When you are investing in gold ETFs, you don’t make the custody of gold physically. In fact, what you do is you actually speculate over the prices, you buy it by resorting to a fixed price that you attach to it. In addition to this, your trading in gold would also expect a Demat account from your side. Also, to make full use of them, you have to be ready to pay maintenance as well as brokerage fees.
This means that you would certainly have to face some paperwork. But the most attractive thing about them is that they are capable of putting a stop to any kind of gold robbery, that can happen in the case of attaining physical gold. Another important thing associated with ETFs is that the fluctuations in the market gold prices lead the ETF prices by the nose. And thus, we can say that risk factor is surely connected to them.

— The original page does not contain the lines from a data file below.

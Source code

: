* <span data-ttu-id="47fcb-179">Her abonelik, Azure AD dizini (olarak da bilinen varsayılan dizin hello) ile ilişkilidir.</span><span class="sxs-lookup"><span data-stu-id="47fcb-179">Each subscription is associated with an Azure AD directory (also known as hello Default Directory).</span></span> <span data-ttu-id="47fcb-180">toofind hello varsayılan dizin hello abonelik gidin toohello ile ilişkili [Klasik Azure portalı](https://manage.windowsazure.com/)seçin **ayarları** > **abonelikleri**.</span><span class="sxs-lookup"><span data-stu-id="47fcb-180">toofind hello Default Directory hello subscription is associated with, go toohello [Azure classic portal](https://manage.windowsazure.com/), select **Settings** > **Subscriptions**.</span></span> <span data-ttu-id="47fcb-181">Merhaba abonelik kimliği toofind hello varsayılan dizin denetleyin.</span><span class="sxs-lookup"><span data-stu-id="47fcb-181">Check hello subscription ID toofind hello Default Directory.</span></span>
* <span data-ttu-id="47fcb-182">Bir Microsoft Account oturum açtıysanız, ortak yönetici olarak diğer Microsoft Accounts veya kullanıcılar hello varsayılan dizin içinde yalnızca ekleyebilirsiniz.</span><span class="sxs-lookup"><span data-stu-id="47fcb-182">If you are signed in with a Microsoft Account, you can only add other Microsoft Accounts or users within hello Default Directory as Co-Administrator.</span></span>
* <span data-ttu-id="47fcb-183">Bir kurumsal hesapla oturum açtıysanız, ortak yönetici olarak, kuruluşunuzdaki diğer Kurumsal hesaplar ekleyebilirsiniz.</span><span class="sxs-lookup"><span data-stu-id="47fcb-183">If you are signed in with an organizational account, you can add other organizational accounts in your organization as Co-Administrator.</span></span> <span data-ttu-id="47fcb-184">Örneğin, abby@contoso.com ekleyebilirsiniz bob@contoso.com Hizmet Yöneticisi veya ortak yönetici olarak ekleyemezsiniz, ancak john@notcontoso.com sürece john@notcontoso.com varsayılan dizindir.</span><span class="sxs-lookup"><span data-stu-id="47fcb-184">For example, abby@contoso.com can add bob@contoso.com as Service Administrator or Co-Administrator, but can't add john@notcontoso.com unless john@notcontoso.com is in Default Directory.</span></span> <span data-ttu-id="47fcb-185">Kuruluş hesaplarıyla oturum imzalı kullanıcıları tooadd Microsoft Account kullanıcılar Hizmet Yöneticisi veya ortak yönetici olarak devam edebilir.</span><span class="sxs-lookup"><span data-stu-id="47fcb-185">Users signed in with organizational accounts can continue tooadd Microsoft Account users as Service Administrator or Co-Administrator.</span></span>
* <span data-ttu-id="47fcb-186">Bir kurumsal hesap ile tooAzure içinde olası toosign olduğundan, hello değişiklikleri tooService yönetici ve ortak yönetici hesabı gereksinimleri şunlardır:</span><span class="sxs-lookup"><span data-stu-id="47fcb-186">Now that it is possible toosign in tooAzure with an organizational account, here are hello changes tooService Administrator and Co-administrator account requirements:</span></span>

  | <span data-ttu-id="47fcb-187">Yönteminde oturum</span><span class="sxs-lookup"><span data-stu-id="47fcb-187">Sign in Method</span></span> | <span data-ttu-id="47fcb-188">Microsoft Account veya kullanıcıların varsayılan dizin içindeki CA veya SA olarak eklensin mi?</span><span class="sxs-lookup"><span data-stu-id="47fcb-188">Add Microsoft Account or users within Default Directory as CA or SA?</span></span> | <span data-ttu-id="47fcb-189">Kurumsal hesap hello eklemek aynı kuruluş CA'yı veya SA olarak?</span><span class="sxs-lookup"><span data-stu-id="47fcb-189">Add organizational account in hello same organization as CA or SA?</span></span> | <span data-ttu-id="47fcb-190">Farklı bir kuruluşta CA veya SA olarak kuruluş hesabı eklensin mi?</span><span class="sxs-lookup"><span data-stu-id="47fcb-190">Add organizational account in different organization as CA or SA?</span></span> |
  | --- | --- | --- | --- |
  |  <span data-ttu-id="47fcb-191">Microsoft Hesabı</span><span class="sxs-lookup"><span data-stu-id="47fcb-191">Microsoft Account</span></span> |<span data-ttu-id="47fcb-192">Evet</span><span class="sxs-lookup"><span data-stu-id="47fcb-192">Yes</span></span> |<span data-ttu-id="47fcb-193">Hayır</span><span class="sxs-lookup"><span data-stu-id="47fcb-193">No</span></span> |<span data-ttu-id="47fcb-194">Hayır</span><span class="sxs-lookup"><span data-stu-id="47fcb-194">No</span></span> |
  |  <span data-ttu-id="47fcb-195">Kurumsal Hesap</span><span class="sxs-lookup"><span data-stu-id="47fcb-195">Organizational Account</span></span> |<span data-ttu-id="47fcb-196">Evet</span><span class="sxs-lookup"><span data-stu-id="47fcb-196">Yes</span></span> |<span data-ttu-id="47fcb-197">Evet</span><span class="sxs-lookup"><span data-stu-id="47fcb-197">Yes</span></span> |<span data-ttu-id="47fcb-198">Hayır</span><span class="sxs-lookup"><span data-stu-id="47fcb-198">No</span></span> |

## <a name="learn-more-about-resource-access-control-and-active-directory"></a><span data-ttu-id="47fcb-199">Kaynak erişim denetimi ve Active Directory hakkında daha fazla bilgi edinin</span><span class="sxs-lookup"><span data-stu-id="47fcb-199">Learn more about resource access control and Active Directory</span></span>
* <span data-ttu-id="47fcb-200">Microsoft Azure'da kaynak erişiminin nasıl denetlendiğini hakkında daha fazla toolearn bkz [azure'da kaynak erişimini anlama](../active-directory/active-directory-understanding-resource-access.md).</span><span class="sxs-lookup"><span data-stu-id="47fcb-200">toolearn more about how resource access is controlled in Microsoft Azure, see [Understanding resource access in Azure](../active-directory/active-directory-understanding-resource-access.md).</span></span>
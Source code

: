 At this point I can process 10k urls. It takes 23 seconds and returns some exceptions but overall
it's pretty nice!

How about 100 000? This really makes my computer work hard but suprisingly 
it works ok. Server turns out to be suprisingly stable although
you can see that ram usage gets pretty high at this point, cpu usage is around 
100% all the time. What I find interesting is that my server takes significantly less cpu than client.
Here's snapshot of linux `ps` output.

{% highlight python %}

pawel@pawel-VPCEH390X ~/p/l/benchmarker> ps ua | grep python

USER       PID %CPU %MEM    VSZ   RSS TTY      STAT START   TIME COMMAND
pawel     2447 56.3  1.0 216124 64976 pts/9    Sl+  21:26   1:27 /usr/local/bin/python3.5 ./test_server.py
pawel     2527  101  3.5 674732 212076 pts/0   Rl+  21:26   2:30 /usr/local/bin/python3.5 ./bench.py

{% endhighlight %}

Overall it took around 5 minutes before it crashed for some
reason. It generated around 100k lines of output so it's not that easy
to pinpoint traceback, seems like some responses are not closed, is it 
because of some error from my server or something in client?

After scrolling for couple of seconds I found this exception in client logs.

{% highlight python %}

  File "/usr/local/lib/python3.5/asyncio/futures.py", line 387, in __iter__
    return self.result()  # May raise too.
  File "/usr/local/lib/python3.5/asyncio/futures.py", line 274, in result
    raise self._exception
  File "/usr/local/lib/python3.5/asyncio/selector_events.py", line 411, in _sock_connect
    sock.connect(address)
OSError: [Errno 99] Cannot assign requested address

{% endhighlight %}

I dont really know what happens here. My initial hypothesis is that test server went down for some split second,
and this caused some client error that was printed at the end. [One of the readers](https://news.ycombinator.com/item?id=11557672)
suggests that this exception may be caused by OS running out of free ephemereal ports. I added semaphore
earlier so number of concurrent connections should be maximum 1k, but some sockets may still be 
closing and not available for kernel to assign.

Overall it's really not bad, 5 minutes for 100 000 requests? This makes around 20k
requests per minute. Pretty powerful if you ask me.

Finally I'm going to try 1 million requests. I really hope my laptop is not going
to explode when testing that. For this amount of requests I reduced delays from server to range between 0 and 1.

Here the investments are made directly with the gold mining firms. Also, a gold trader doesn’t have to have a Demat account, unlike the case with ETFs. However, something that would please a trader with gold funds is that the amount they charge for the maintenance of funds is meager or very little.
Also, just like ETFs, gold funds also expect paperwork to be finished from the side of the trader. And the best thing that can leave a gold trader super elated is that gold funds are not at all dominated by the market prices of gold. Thus, the risk of losing money on investing in them is zero.
Sovereign Gold Bonds
These bonds are considered to be the most trustworthy investments as they are provided by the one and only Reserve Bank of India (RBI). Every gold trader can find himself on cloud nine as this bank has a provision of 2.50% of the yearly interest that can be enjoyed by a gold trader. However, a trader must limit himself by having an investment not more than 4 Kg of gold. Moreover, this bond stretches itself to eight years, but one can have the choice of quitting with the onset of the fifth year. A plus point attached to it is that there is no brain whacking involved in basking in the ownership of gold.